And so the only way to get through is eye to eye. That's the best way to do it. And that's why I'm counting on all of you.

And lastly, I'll point out that, you know, we have 11 headquarters here in Pennsylvania and still we're going—keep going. But we also have more people employed here as volunteers—volunteers for full-time employees as well in this effort. He doesn't have one single headquarter in this State. The one he had, he closed. No, I'm serious. He doesn't have any headquarters around the country.

You know how much money we raised so far? We raised a whole hell of a lot of money. We got one-point—but here's the deal: 1.6 million people. Let me make sure that's—either two or six. I—the press is here, and I don't want to be misquoted. [Laughter] Get the exact number. Hang on.

Aide. One-point-six.

The President. Is it one-six—it's 1.6, isn't it?

Aide. One-point-six.

The President. Yes.

White House Press Secretary Karine Jean-Pierre. One-point-six.

The President. One-point-six million individual contributions. Okay. Those of you that have been involved in politics before know what—the next number I'm going to give you is important: 97 percent of those contributions are under—under $200. Ninety-seven percent.

Five hundred fifty new contributors—individual contributors just since the last election. I mean, is the—and we raised a lot of money last time around.

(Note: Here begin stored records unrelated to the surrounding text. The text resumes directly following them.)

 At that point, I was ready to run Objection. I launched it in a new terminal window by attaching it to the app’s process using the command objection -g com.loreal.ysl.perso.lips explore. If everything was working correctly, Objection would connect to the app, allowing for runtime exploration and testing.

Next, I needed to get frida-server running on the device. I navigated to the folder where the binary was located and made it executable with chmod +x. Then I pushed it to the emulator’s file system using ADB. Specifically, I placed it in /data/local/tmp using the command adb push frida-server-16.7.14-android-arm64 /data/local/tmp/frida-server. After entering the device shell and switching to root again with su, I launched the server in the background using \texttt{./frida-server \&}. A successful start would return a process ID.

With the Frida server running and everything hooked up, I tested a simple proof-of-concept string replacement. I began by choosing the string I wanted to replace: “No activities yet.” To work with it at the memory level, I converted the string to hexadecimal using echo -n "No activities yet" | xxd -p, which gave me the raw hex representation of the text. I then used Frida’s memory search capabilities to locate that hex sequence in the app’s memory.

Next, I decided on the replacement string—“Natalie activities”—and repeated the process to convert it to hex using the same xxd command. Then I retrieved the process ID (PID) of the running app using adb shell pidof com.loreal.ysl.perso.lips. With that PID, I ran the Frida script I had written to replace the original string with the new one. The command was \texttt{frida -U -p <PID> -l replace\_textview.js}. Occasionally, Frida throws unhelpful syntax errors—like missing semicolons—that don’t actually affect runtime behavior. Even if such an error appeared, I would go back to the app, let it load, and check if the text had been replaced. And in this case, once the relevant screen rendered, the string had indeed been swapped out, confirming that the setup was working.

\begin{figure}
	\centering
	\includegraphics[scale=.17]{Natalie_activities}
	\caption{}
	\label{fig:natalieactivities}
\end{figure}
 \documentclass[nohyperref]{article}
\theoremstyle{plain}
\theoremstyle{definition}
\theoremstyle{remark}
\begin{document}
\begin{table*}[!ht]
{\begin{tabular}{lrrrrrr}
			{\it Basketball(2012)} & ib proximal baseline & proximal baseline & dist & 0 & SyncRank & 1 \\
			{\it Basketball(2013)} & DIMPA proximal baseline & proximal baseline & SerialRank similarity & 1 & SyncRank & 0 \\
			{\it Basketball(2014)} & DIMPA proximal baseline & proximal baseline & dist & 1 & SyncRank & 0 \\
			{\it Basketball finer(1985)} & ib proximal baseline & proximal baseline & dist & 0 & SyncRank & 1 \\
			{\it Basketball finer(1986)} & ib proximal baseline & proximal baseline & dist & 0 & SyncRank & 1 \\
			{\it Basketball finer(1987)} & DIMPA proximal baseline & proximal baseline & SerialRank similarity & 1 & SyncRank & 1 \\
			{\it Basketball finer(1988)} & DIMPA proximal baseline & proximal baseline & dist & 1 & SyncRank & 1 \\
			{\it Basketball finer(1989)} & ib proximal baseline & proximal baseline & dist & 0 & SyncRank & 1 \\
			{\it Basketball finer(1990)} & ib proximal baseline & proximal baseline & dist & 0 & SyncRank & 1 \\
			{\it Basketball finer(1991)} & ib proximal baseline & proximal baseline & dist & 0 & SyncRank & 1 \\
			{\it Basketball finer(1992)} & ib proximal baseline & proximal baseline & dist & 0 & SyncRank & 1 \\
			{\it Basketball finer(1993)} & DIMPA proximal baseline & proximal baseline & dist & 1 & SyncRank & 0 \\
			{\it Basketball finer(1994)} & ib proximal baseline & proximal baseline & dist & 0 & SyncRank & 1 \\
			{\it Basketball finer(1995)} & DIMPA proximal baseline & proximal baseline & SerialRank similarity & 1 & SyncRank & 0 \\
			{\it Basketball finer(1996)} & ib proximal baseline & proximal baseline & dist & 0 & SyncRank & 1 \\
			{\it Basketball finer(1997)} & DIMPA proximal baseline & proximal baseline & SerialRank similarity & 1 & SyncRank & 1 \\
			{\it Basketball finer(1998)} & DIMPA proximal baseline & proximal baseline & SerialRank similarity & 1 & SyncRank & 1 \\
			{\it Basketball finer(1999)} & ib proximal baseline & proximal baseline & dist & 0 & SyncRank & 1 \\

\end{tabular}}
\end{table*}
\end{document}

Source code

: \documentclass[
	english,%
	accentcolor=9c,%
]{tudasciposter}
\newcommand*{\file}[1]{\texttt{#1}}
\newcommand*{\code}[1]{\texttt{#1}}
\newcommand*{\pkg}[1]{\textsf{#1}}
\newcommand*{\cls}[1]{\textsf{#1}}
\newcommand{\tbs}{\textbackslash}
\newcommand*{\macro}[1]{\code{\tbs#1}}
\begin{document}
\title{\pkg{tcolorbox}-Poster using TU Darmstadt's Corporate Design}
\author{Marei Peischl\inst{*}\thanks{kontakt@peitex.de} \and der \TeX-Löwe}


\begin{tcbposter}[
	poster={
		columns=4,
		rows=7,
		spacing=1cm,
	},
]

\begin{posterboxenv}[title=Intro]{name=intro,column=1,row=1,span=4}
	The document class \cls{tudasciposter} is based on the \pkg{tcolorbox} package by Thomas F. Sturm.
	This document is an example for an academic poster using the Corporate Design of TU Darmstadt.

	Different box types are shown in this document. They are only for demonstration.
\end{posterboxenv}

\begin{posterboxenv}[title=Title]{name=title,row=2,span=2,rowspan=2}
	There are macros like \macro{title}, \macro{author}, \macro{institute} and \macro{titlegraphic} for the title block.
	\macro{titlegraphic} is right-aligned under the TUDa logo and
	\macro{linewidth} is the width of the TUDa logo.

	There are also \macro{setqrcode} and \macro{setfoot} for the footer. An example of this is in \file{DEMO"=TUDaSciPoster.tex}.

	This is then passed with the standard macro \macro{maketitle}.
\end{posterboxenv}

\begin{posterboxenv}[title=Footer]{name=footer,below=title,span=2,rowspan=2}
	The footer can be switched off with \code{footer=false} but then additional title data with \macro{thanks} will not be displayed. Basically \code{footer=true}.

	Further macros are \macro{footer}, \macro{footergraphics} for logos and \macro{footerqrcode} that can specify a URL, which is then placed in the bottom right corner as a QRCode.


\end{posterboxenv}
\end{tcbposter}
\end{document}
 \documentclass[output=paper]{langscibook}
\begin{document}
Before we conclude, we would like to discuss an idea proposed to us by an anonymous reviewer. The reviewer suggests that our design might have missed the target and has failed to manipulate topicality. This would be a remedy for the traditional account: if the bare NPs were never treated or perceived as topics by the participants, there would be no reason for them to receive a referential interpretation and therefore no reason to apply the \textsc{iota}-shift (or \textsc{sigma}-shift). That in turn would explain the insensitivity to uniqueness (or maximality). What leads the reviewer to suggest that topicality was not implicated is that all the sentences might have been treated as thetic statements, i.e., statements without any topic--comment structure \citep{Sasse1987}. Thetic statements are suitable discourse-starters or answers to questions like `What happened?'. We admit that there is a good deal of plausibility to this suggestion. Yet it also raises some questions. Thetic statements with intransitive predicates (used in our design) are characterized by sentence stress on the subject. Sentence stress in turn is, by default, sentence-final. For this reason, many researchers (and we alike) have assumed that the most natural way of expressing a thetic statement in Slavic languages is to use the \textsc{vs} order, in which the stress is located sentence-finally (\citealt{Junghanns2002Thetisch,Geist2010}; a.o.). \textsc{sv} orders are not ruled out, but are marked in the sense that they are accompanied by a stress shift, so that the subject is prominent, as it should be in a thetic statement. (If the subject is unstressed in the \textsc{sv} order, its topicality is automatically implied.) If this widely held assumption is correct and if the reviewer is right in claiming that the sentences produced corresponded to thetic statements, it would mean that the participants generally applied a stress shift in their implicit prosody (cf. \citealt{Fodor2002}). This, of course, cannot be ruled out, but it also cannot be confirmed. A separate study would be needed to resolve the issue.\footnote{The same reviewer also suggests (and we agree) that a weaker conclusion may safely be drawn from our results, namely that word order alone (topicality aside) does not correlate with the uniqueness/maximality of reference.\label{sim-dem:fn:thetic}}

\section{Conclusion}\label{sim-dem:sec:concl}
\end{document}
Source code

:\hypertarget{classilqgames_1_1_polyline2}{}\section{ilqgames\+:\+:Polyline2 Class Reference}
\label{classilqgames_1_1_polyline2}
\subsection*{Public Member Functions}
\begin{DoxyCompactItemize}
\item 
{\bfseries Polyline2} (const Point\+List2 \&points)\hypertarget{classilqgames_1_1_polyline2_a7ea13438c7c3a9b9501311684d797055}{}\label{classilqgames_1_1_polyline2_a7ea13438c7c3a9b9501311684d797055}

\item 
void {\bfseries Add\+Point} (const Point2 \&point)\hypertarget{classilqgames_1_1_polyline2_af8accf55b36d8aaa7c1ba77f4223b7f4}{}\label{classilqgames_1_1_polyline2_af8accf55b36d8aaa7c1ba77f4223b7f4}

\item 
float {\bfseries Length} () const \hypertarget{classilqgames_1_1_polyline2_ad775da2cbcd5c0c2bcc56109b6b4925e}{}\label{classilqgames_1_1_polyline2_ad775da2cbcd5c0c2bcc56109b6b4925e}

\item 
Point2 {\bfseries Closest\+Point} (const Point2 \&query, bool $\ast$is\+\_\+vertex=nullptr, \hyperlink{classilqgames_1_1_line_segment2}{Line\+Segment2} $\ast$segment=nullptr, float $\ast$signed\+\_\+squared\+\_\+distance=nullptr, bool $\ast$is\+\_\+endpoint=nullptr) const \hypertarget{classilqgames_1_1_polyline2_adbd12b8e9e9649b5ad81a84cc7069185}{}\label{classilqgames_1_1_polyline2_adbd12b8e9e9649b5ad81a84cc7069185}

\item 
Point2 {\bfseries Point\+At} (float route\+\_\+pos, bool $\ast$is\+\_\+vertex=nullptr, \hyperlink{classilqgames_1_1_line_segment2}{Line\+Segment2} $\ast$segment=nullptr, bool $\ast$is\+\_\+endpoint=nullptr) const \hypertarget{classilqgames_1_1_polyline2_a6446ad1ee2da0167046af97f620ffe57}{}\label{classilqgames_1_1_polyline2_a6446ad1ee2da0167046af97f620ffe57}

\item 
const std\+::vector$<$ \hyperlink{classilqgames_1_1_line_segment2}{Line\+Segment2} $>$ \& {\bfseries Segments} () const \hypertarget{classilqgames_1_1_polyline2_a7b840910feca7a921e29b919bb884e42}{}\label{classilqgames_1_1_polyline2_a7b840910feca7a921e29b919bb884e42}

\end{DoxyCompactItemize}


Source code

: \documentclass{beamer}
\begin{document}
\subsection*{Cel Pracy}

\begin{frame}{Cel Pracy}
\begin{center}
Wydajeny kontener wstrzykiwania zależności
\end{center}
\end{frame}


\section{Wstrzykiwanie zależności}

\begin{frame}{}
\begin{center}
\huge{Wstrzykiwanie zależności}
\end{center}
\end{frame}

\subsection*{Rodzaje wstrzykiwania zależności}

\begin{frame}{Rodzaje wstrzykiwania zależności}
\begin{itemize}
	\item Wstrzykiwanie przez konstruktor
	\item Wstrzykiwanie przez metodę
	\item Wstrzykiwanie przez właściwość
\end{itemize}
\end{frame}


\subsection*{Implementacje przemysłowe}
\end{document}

So, folks, we're really moving. And I think we're going to see in all the—in—I didn't even get into the—into the issues which you all know so well.

But I mean—and isn't it amazing how principled the opposition is? [Laughter] Trump: "I am the reason why Roe v. Wade was overturned. I think it should be States' rights issue now." [Laughter] "But, wait, I don't know. Maybe"——

These guys—I'm going to get in trouble. Anyway. [Laughter]

Thank you all so very, very much. Appreciate it, appreciate it, appreciate it. Thank you. And thank you.

NOTE: The President spoke at 2:16 p.m. at the Martin Luther King Jr. Recreation Center. In his remarks, he referred to former President Donald J. Trump; and U.S. Special Envoy to Northern Ireland for Economic Affairs Joseph P. Kennedy III. Audio was not available for verification of the content of these remarks.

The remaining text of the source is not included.